G. Gispert-Sauch: A shroud, an atheist & Christ
G. Gispert-Sauch, Professor Emeritus at the Vidyajyoti College of Theology, in another review of “The Sign: The Shroud of Turin and the Secret of the Resurrection” by Thomas de Wesselow writes in the Deccan Chronical, India’s largest English language newspaper
For the Christian, the Resurrection is a fact, a gracious act of God. According to Wesselow, the early Christian community mistakenly interpreted a natural process (i.e., the “photogenic” imprint of the corpse on the shroud) as an act of God’s revelation. He excludes a priori any theological explanation. I am not sure if such exclusion is more “scientific”. But as a believer, I find it easier to conceive that God showed us a new way of life in raising Jesus from the dead and assuring humanity of a similar end. This belief does not depend on the historical validity of the shroud, but on the testimony of the first generation of believers who “saw” Jesus himself, and its resonance in our personal life. This explains more convincingly the power of the faith in Resurrection than a mere darshan of a shroud with a faint image, even if it was seen by a few hundred persons, as Wesselow thinks it was.
I believe that Wesselow has been referring to himself as agnostic, not atheist.

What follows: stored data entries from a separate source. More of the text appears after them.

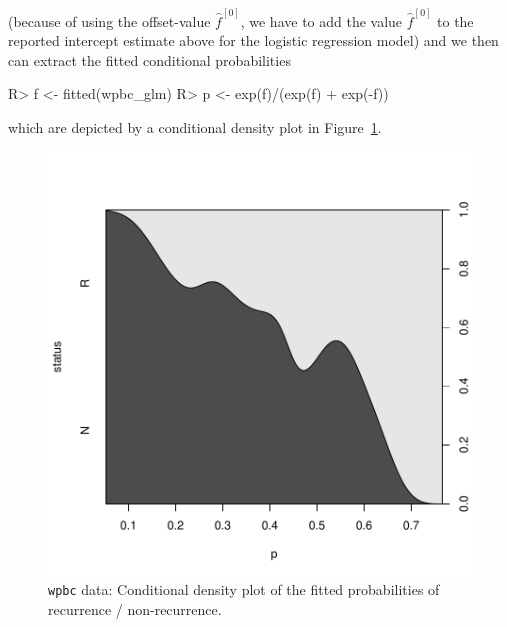 \documentclass{article}
\newcommand{\Robject}[1]{\texttt{#1}}
\newenvironment{Schunk}{}{}
\begin{document}
(because of using the offset-value $\hat{f}^{[0]}$, we have to add the value
$\hat{f}^{[0]}$ to the reported intercept estimate above for the logistic
regression model) and we then can
extract the fitted conditional probabilities  
\begin{Schunk}
\begin{Sinput}
R> f <- fitted(wpbc_glm)
R> p <- exp(f)/(exp(f) + exp(-f))
\end{Sinput}
\end{Schunk}
which are depicted by a conditional density plot in 
Figure~\ref{wpbc-glmboost-prob-plot}.

\begin{figure}
\begin{center}
\includegraphics{figures/BH-wpbc-glmboost-prob-plot}
\caption{\Robject{wpbc} data: Conditional density plot of the fitted 
         probabilities of recurrence / non-recurrence. \label{wpbc-glmboost-prob-plot}}
\end{center}
\end{figure}
\end{document}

The Shroud of Turin may be the real burial cloth of Jesus. The carbon dating, once seemingly proving it was a medieval fake, is now widely thought of as suspect and meaningless. Even the famous Atheist Richard Dawkins admits it is controversial. Christopher Ramsey, the director of the Oxford Radiocarbon Laboratory, thinks more testing is needed. So do many other scientists and archeologists. This is because there are significant scientific and non-religious reasons to doubt the validity of the tests. Chemical analysis, all nicely peer-reviewed in scientific journals and subsequently confirmed by numerous chemists, shows that samples tested are chemically unlike the whole cloth. It was probably a mixture of older threads and newer threads woven into the cloth as part of a medieval repair. Recent robust statistical studies add weight to this theory. Philip Ball, the former physical science editor for Nature when the carbon dating results were published, recently wrote: “It’s fair to say that, despite the seemingly definitive tests in 1988, the status of the Shroud of Turin is murkier than ever.” If we wish to be scientific we must admit we do not know how old the cloth is. But if the newer thread is about half of what was tested – and some evidence suggests that – it is possible that the cloth is from the time of Christ.